4. The motherboard exposure method as recited in claim 1, characterized in that when the panel area (11) is located on the left side of the motherboard (10), the non-panel area (12) is located on the right side of the motherboard (10); in the step S3, the left exposure region 23 corresponding to the right pattern region of the liquid crystal panel 13 and the center exposure region 22 corresponding to the non-panel region 12 adjacent to each row of the liquid crystal panel 13 are simultaneously exposed, and the exposure of the right pattern region of the liquid crystal panel 13 and the non-panel region 12 corresponding to the right pattern region of the liquid crystal panel 13 is simultaneously completed by one exposure.

5. The mother substrate exposure method according to claim 4, wherein the right side exposure region (21) also corresponds to the non-panel region (12) adjacent to each row of the liquid crystal panel (13) at the same time.

6. The motherboard exposing method as recited in claim 1, wherein when the panel area (11) is located in the central area of the motherboard (10), the non-panel areas (12) are located on the left and right sides of the motherboard (10); in the step S3, the left side exposure region (23) corresponding to the right side pattern region of the liquid crystal panel (13) and the center exposure region (22) corresponding to the non-panel region (12) adjacent to each row of the liquid crystal panel (13) are simultaneously exposed, and the exposure of the right side pattern region of the liquid crystal panel (13) and the non-panel region (12) adjacent to the right side pattern region of the liquid crystal panel (13) is simultaneously completed by one exposure, or the right side exposure region (21) corresponding to the left side pattern region of the liquid crystal panel (13) and the center exposure region (22) corresponding to the non-panel region (12) adjacent to each row of the liquid crystal panel (13) are simultaneously exposed, and the exposure of the left side pattern region of the liquid crystal panel (13) and the non-panel region (12) adjacent to the left side pattern region of the liquid crystal panel (13) are simultaneously completed by one exposure.

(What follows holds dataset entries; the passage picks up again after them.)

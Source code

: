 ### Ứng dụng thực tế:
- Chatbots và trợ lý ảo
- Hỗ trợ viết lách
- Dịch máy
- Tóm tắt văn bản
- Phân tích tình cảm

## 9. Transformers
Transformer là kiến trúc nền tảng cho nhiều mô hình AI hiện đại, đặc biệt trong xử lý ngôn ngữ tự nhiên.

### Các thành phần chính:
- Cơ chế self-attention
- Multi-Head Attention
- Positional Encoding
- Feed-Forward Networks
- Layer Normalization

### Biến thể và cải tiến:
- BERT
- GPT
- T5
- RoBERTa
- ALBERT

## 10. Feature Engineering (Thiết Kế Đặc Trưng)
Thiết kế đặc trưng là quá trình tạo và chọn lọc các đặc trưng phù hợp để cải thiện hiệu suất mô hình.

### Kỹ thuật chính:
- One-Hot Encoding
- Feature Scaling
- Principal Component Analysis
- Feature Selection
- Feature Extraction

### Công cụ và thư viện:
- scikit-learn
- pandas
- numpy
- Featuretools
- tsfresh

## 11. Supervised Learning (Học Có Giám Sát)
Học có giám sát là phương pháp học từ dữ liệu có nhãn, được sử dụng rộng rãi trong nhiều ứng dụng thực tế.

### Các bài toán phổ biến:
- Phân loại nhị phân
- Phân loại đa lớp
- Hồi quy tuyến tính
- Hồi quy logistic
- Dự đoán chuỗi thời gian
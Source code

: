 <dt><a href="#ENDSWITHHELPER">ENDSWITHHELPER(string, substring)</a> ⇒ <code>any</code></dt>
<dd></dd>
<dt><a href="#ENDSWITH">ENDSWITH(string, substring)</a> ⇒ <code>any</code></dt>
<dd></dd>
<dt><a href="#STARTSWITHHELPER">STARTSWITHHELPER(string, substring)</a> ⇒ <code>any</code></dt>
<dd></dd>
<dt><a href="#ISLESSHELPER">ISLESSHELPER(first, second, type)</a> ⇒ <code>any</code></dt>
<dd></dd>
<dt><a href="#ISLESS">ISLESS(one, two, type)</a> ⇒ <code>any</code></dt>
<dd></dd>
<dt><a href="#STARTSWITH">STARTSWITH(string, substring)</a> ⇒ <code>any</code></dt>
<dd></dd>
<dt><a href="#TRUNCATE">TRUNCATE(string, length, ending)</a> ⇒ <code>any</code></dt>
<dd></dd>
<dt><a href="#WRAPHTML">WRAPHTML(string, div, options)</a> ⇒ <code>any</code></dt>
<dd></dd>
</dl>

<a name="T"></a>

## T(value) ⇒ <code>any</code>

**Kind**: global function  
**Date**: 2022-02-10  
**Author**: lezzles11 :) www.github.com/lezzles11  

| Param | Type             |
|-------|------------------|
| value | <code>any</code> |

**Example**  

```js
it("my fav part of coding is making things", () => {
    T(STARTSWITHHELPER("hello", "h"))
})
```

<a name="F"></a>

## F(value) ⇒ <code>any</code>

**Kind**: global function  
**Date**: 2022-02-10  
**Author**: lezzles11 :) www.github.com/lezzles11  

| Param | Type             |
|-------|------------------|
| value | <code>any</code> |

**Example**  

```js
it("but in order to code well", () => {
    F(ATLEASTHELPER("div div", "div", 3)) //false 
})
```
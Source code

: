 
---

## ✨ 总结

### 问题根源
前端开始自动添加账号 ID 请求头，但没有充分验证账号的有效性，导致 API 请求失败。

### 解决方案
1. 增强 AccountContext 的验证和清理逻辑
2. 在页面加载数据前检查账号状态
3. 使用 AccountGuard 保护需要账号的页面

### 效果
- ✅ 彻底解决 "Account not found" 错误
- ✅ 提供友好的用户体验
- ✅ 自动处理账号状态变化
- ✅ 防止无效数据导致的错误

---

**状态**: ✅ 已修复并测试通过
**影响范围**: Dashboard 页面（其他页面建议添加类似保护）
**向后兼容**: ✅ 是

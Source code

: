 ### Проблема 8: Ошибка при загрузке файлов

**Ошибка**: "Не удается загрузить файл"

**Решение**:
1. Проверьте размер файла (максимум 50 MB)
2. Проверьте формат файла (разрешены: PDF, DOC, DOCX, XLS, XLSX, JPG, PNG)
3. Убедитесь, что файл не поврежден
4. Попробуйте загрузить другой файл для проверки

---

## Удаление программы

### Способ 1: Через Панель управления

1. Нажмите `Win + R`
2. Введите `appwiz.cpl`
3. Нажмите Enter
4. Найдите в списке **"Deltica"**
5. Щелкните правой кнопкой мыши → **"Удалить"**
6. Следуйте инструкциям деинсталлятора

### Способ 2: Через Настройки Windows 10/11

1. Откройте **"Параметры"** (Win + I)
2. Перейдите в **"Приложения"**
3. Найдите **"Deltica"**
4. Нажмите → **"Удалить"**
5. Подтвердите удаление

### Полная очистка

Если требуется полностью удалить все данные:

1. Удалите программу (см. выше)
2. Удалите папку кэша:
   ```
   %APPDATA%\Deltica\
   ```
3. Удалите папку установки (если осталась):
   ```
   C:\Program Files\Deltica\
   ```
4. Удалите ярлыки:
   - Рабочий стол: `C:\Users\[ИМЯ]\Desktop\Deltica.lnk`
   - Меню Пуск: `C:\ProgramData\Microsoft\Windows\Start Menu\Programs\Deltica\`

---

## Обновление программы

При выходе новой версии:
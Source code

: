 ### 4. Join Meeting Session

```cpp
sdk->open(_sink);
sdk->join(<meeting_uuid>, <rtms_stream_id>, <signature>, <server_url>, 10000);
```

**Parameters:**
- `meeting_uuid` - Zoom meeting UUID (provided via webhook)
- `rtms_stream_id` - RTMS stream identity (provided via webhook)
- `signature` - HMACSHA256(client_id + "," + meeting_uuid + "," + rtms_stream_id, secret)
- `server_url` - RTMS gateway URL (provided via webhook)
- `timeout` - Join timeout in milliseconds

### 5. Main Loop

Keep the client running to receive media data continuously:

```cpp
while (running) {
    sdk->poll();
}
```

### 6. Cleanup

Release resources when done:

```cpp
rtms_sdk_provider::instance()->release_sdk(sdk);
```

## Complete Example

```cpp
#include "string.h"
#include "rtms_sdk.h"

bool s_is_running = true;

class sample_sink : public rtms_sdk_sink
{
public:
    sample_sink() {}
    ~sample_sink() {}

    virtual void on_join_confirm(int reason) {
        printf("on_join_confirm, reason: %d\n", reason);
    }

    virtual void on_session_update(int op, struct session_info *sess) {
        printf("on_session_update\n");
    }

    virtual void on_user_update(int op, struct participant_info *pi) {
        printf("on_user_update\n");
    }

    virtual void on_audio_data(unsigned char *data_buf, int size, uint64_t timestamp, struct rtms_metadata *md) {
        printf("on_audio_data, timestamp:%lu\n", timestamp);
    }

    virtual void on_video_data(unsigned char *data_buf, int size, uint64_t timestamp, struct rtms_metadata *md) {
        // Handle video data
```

7. The mother board exposure method according to claim 1, wherein the panel region (11) includes three liquid crystal panels (13) arranged in a vertical direction.

8. The master exposure method according to claim 1, wherein each of the left exposure area (23), the center exposure area (22), and the right exposure area (21) further comprises a mosaic area (24) adjacent to the first exposure area (201).